Al anochecer, la temperatura exterior bajó a ciento cincuenta grados bajo cero. Las rocas se cubrieron de una fina escarcha. La atmósfera marciana es seca en términos absolutos, pero el intenso frío hacía que la misma estuviera al borde de la saturación. Un pequeño descenso de temperatura bastaba para que el escaso vapor de agua se sublimase en hielo, sin pasar por el estado líquido. Al amanecer, el calor del sol lo evaporaría, y la escarcha desaparecería como por ensalmo.
Casanova se puso un traje espacial y salió con una pala y un cubo. Recogió una buena cantidad de escarcha mezclada con tierra; una vez dentro del todo terreno, bastaría con calentarla un poco para obtener agua.
A menudo le gustaba considerarse a sí mismo, y al resto de los colonos marcianos, como beduinos del siglo XXI. Aprovechaban los magros recursos del planeta en beneficio de la vida humana. En sus viajes extraían agua de la atmósfera o del permafrost. En caso de necesidad, podían extraer oxígeno calentando la roca para descomponer los peróxidos, tan abundantes en el suelo marciano… y que daban lugar a extrañas reacciones químicas, que habían desconcertado un siglo antes a los expertos de la NASA, en tiempos del Proyecto Viking.
Casanova se apoyó en la pala, observando aquel extraño entorno.
La visibilidad era tan reducida como antes. El polvo suspendido en el aire tenía ahora un color blanco amarillento a la luz; los granos actuaban como núcleos de condensación del hielo. Las rocas se encontraban cubiertas de escarcha. A la luz de los faros, las partículas de polvo brillaban como finísimos copos de nieve.
Tras la cena, el mezquino temperamento del padre Markus pareció suavizarse.
En realidad, apenas había probado bocado; eso sí, bebiendo en abundancia el seudocoñac marciano.

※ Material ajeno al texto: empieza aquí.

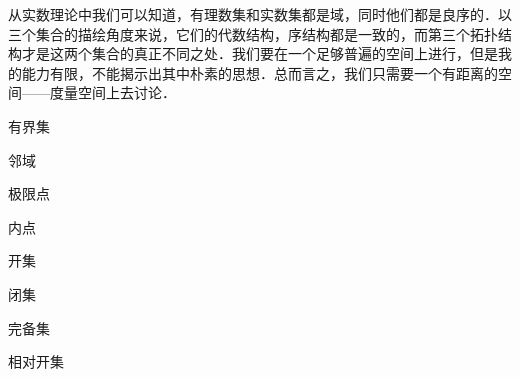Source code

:



从实数理论中我们可以知道，有理数集和实数集都是域，同时他们都是良序的．以三个集合的描绘角度来说，它们的代数结构，序结构都是一致的，而第三个拓扑结构才是这两个集合的真正不同之处．我们要在一个足够普遍的空间上进行，但是我的能力有限，不能揭示出其中朴素的思想．总而言之，我们只需要一个有距离的空间——度量空间上去讨论．

\begin{definition}{有界集}

\end{definition}


\begin{definition}{邻域}

\end{definition}


\begin{definition}{极限点}

\end{definition}



\begin{definition}{内点}

\end{definition}


\begin{definition}{开集}

\end{definition}


\begin{definition}{闭集}

\end{definition}


\begin{definition}{完备集}

\end{definition}


\begin{definition}{相对开集}

\end{definition}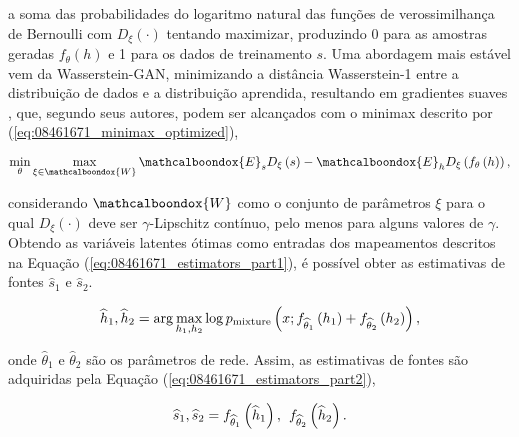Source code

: \noindent a soma das probabilidades do logaritmo natural das funções de verossimilhança de Bernoulli com $D_ {\xi}\left(\cdot\right)$ tentando maximizar, produzindo 0 para as amostras geradas $f_{\theta}\left(h\right)$ e 1 para os dados de treinamento $s$. Uma abordagem mais estável vem da Wasserstein-GAN, minimizando a distância Wasserstein-1 \citep{OLKIN1982257} entre a distribuição de dados e a distribuição aprendida, resultando em gradientes suaves \citep{arjovsky2017wasserstein}, que, segundo seus autores, podem ser alcançados com o minimax descrito por (\ref{eq:08461671_minimax_optimized}),

\begin{equation}
    \min_{\theta}\max_{\xi\in\mathcalboondox{W}}\mathcalboondox{E}_{s}D_{\xi}\left(s\right) - \mathcalboondox{E}_{h}D_{\xi}\left(f_{\theta}\left(h\right)\right),
    \label{eq:08461671_minimax_optimized}
    \vspace{0.2cm}
\end{equation}


\noindent considerando $\mathcalboondox{W}$ como o conjunto de parâmetros $\xi$ para o qual $D_{\xi}\left(\cdot\right)$ deve ser $\gamma$-Lipschitz contínuo, pelo menos para alguns valores de $\gamma$. Obtendo as variáveis latentes ótimas como entradas dos mapeamentos
 descritos na Equação (\ref{eq:08461671_estimators_part1}), é possível obter as estimativas de fontes $\widehat{s}_{1}$ e $\widehat{s}_{2}$.

\begin{equation}
    \widehat{h}_{1}, \widehat{h}_{2} = \arg \max_{h_{1}, h_{2}} \log p_{\text{mixture}}\left(x; f_{\widehat{\theta}_{1}}\left(h_{1}\right)+f_{\widehat{\theta}_{2}}\left(h_{2}\right)\right),
    \label{eq:08461671_estimators_part1}
    \vspace{0.2cm}
\end{equation}

\noindent onde $\widehat{\theta}_{1}$ e $\widehat{\theta}_{2}$ são os parâmetros de rede. Assim, as estimativas de fontes são adquiridas pela Equação (\ref{eq:08461671_estimators_part2}),

\begin{equation}
    \widehat{s}_{1}, \widehat{s}_{2} = f_{\widehat{\theta}_{1}}\left(\widehat{h}_{1}\right),\hspace{0.15cm} f_{\widehat{\theta}_{2}}\left(\widehat{h}_{2}\right).
    \label{eq:08461671_estimators_part2}
    \vspace{0.2cm}
\end{equation}

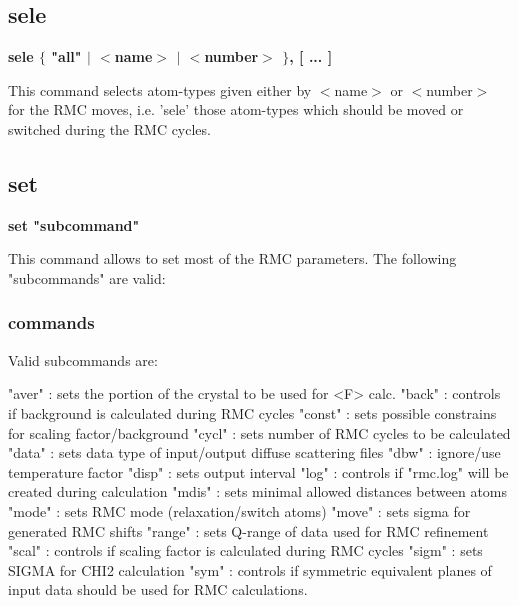 \subsection*{sele}
{\bf sele $ \{$ "all" $| $ $ <$name$> $ $| $ $ <$number$> $ $\} $, [ ... ] \par }
\par
\vspace{3pt}
This command selects atom-types given either by $ <$name$> $ or $ <$number$> $ 
for the RMC moves, i.e. 'sele' those atom-types which should be 
moved or switched during the RMC cycles. 
\subsection*{set}
{\bf set "subcommand" \par }
\par
\vspace{3pt}
This command allows to set most of the RMC parameters. The following 
"subcommands" are valid: 
\par
\subsubsection{commands}
Valid subcommands are: 
\par
\begin{MacVerbatim}
"aver"     : sets the portion of the crystal to be used for <F> calc.
"back"     : controls if background is calculated during RMC cycles
"const"    : sets possible constrains for scaling factor/background
"cycl"     : sets number of RMC cycles to be calculated
"data"     : sets data type of input/output diffuse scattering files
"dbw"      : ignore/use temperature factor
"disp"     : sets output interval
"log"      : controls if "rmc.log" will be created during calculation
"mdis"     : sets minimal allowed distances between atoms
"mode"     : sets RMC mode (relaxation/switch atoms)
"move"     : sets sigma for generated RMC shifts
"range"    : sets Q-range of data used for RMC refinement
"scal"     : controls if scaling factor is calculated during RMC cycles
"sigm"     : sets SIGMA for CHI2 calculation
"sym"      : controls if symmetric equivalent planes of input data should
             be used for RMC calculations.
\end{MacVerbatim}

Más tarde, y después de la cuarta copa de mejunje etílico, el jesuíta estuvo más hablador. A una pregunta de Álvarez respondió:
– ¿Que qué eshpero encontrar? ¡Oh, sanc-ta sim-pli-plici-tas! -dijo con lengua estropajosa por el alcohol-. ¡Arqueología, muchacho! Ar. Que. O. Lo. Gí. A.
Dio puñetazos en la mesa a cada sílaba.
Casanova sonrió. La dipsomanía/de Markus era casi legendaria.
– ¿En Marte? -dijo Kramer con cinismo-. Esto es absurdo, padre. Jamás ha habido vida aquí. Este planeta está tan seco como… un hueso.
Recién pronunciado, se dio cuenta de lo poco adecuado de su metáfora. Huesos significan vida. Markus también se dio cuenta, a juzgar por su sonrisa burlona.